What Bill has done up until now IS an accomplishment! It wouldn't be one for any of us, no. But for a man who's been hoarding that much stuff for all those years, he's doing a good job. At the moment he is not capable to do more.
And we all need to accept that. He's doing what he's capable of doing.
That doesn't mean that there is no room for improvement
It's not gonna work to just go to his house and throw things away for him. In a few months it would be just as cluttered (I know, it's more than cluttered...) as it is now. HE (and his wife) needs to be the driving force behind everything. HE needs to be in charge of the decisions what to do next or what to throw away. We are allowed to make suggestions!
I've been reading every day and I was and still am amazed about the fact that Bill never shut down on us. Not even after reading the harshests of comments. Today was the first time I felt he was overwhelmed by everything we try to do for him.
@ Bill
I can understand that you don't want to lose control over the process.

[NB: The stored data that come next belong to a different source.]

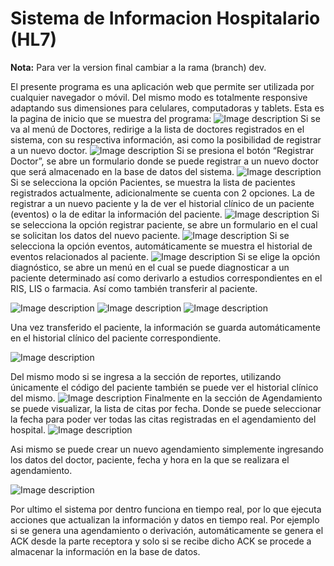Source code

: # Sistema de Informacion Hospitalario (HL7)

**Nota:** Para ver la version final cambiar a la rama (branch) dev.

El presente programa es una aplicación web que permite ser utilizada por cualquier navegador o móvil. Del mismo modo es totalmente responsive adaptando sus dimensiones para celulares, computadoras y tablets.
Esta es la pagina de inicio que se muestra del programa:
![Image description](https://i.imgur.com/lkaUX7B.png)
Si se va al menú de Doctores, redirige a la lista de doctores registrados en el sistema, con su respectiva información, asi como la posibilidad de registrar a un nuevo doctor.
![Image description](https://i.imgur.com/pCaD0nn.png)
Si se presiona el botón “Registrar Doctor”,  se abre un formulario donde se puede registrar a un nuevo doctor que será almacenado en la base de datos del sistema.
![Image description](https://i.imgur.com/UN7OIkq.png)
Si se selecciona la opción Pacientes, se muestra la lista de pacientes registrados actualmente, adicionalmente se cuenta con 2 opciones. La de registrar a un nuevo paciente y la de ver el historial clínico de un paciente (eventos) o la de editar la información del paciente.
![Image description](https://i.imgur.com/bbMuSGN.png)
Si se selecciona la opción registrar paciente, se abre un formulario en el cual se solicitan los datos del nuevo paciente.
![Image description](https://i.imgur.com/29VKdVp.png)
Si se selecciona la opción eventos, automáticamente se muestra el historial de eventos relacionados al paciente.
![Image description](https://i.imgur.com/iKwB7hN.png)
Si se elige la opción diagnóstico, se abre un menú en el cual se puede diagnosticar a un paciente determinado así como derivarlo a estudios correspondientes en el RIS, LIS o farmacia. Así como también transferir al paciente.

![Image description](https://i.imgur.com/QpQEZEO.png)
![Image description](https://i.imgur.com/eEjmA9w.png)
![Image description](https://i.imgur.com/X1MAdpM.png)

Una vez transferido el paciente, la información se guarda automáticamente en el historial clínico del paciente correspondiente.

![Image description](https://i.imgur.com/KnHqK4K.png)

Del mismo modo si se ingresa a la sección de reportes, utilizando únicamente el código del paciente también se puede ver el historial clínico del mismo.
![Image description](https://i.imgur.com/iKwB7hN.png)
Finalmente en la sección de Agendamiento se puede visualizar, la lista de citas por fecha. Donde se puede seleccionar la fecha para poder ver todas las citas registradas en el agendamiento del hospital.
![Image description](https://i.imgur.com/aPaMuYD.png)

Asi mismo se puede crear un nuevo agendamiento simplemente ingresando los datos del doctor, paciente, fecha y hora en la que se realizara el agendamiento.

![Image description](https://i.imgur.com/xuuRGPc.png)


Por ultimo el sistema por dentro funciona en tiempo real, por lo que ejecuta acciones que actualizan la información y datos en tiempo real. Por ejemplo si se genera una agendamiento o derivación, automáticamente se genera el ACK desde la parte receptora y solo si se recibe dicho ACK se procede a almacenar la información en la base de datos.
 
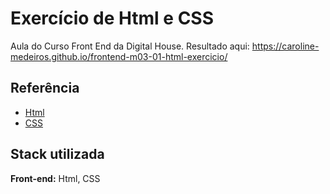 
# Exercício de Html e CSS 

Aula do Curso Front End da Digital House. Resultado aqui: https://caroline-medeiros.github.io/frontend-m03-01-html-exercicio/


## Referência

 - [Html](https://developer.mozilla.org/pt-BR/docs/Learn/Accessibility/HTML)
 - [CSS](https://developer.mozilla.org/pt-BR/docs/Web/CSS)
 


## Stack utilizada

**Front-end:** Html, CSS




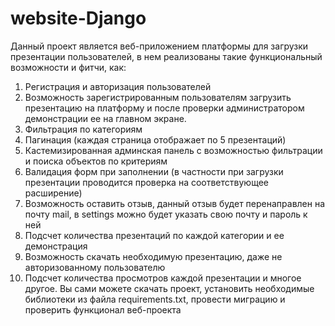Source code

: # website-Django
Данный проект является веб-приложением платформы для загрузки презентации пользователей, в нем реализованы такие функциональный возможности и фитчи, как:
1. Регистрация и авторизация пользователей
2. Возможность зарегистрированным пользователям загрузить презентацию на платформу и после проверки администратором демонстрации ее на главном экране.
3. Фильтрация по категориям
4. Пагинация (каждая страница отображает по 5 презентаций)
5. Кастемизированная админская панель с возможностью фильтрации и поиска объектов по критериям
6. Валидация форм при заполнении (в частности при загрузки презентации проводится проверка на соответствующее расширение)
7. Возможность оставить отзыв, данный отзыв будет перенаправлен на почту mail, в settings можно будет указать свою почту и пароль к ней
8. Подсчет количества презентаций по каждой категории и ее демонстрация
9. Возможность скачать необходимую презентацию, даже не авторизованному пользователю
10. Подсчет количества просмотров каждой презентации и многое другое.
Вы сами можете скачать проект, установить необходимые библиотеки из файла requirements.txt, провести миграцию и проверить функционал веб-проекта
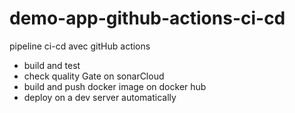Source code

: # demo-app-github-actions-ci-cd
pipeline ci-cd avec gitHub actions
- build and test
- check quality Gate on sonarCloud
- build and push docker image on docker hub
- deploy on a dev server automatically
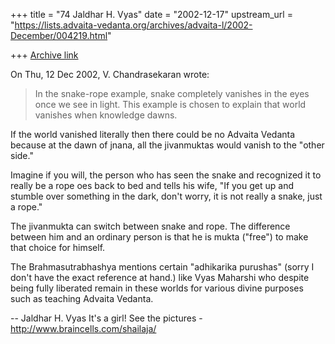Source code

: +++
title = "74 Jaldhar H. Vyas"
date = "2002-12-17"
upstream_url = "https://lists.advaita-vedanta.org/archives/advaita-l/2002-December/004219.html"

+++
[Archive link](https://lists.advaita-vedanta.org/archives/advaita-l/2002-December/004219.html)

On Thu, 12 Dec 2002, V. Chandrasekaran wrote:

> In the snake-rope example, snake completely vanishes in the eyes once
> we see in light. This example is chosen to explain that world vanishes
> when knowledge dawns.

If the world vanished literally then there could be no Advaita Vedanta
because at the dawn of jnana, all the jivanmuktas would vanish to the
"other side."

Imagine if you will, the person who has seen the snake and recognized it
to really be a rope oes back to bed and tells his wife, "If you get up and
stumble over something in the dark, don't worry, it is not really a snake,
just a rope."

The jivanmukta can switch between snake and rope.  The difference between
him and an ordinary person is that he is mukta ("free") to make that
choice for himself.

The Brahmasutrabhashya mentions certain "adhikarika purushas" (sorry I
don't have the exact reference at hand.) like Vyas Maharshi who despite
being fully liberated remain in these worlds for various divine purposes
such as teaching Advaita Vedanta.

--
Jaldhar H. Vyas <jaldhar at braincells.com>
It's a girl! See the pictures - http://www.braincells.com/shailaja/

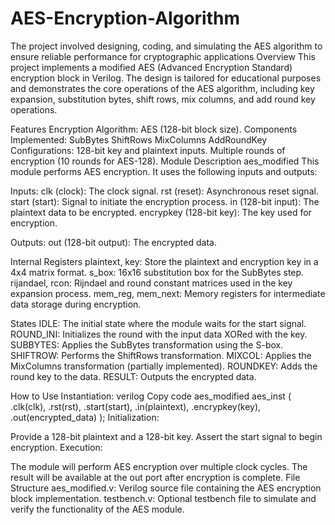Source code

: # AES-Encryption-Algorithm
The project involved designing, coding, and simulating the AES algorithm to ensure reliable performance for cryptographic applications
Overview
This project implements a modified AES (Advanced Encryption Standard) encryption block in Verilog. The design is tailored for educational purposes and demonstrates the core operations of the AES algorithm, including key expansion, substitution bytes, shift rows, mix columns, and add round key operations.

Features
Encryption Algorithm: AES (128-bit block size).
Components Implemented:
  SubBytes
  ShiftRows
  MixColumns
  AddRoundKey
Configurations:
  128-bit key and plaintext inputs.
  Multiple rounds of encryption (10 rounds for AES-128).
Module Description
aes_modified
This module performs AES encryption. It uses the following inputs and outputs:

Inputs:
  clk (clock): The clock signal.
  rst (reset): Asynchronous reset signal.
  start (start): Signal to initiate the encryption process.
  in (128-bit input): The plaintext data to be encrypted.
  encrypkey (128-bit key): The key used for encryption.

Outputs:
  out (128-bit output): The encrypted data.

Internal Registers
  plaintext, key: Store the plaintext and encryption key in a 4x4 matrix format.
  s_box: 16x16 substitution box for the SubBytes step.
  rijandael, rcon: Rijndael and round constant matrices used in the key expansion process.
  mem_reg, mem_next: Memory registers for intermediate data storage during encryption.

States
  IDLE: The initial state where the module waits for the start signal.
  ROUND_INI: Initializes the round with the input data XORed with the key.
  SUBBYTES: Applies the SubBytes transformation using the S-box.
  SHIFTROW: Performs the ShiftRows transformation.
  MIXCOL: Applies the MixColumns transformation (partially implemented).
  ROUNDKEY: Adds the round key to the data.
  RESULT: Outputs the encrypted data.
  
How to Use
Instantiation:
verilog
Copy code
aes_modified aes_inst (
  .clk(clk),
  .rst(rst),
  .start(start),
  .in(plaintext),
  .encrypkey(key),
  .out(encrypted_data)
);
Initialization:

Provide a 128-bit plaintext and a 128-bit key.
Assert the start signal to begin encryption.
Execution:

The module will perform AES encryption over multiple clock cycles.
The result will be available at the out port after encryption is complete.
File Structure
aes_modified.v: Verilog source file containing the AES encryption block implementation.
testbench.v: Optional testbench file to simulate and verify the functionality of the AES module.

How about you accept the help (in terms of physical labor) offered to you for certain clearly defined parts of your project? Like the clearing out of the basement for example.
You have already decided that everything down there is basically garbage because of the dirt and the mold. If you accept the help offered you could have an empty basement in just a few days. Imagine what a big block lifted off of your shoulders.
Delegating work does not mean you're giving up your authority!
We can't control you. YOU can control yourself! YOU can make choices regarding your life.
I also feel that you are overwhelmed by our to-do-lists. That's not what any of us intended. I for my part just posted it because I think that you can't see the wood for the trees at times and I thought it might be good if you have something to remind you of what's important!
Last but not least I want to thank you! Because of your thread I realized that I used to have a problem and my husband still has one.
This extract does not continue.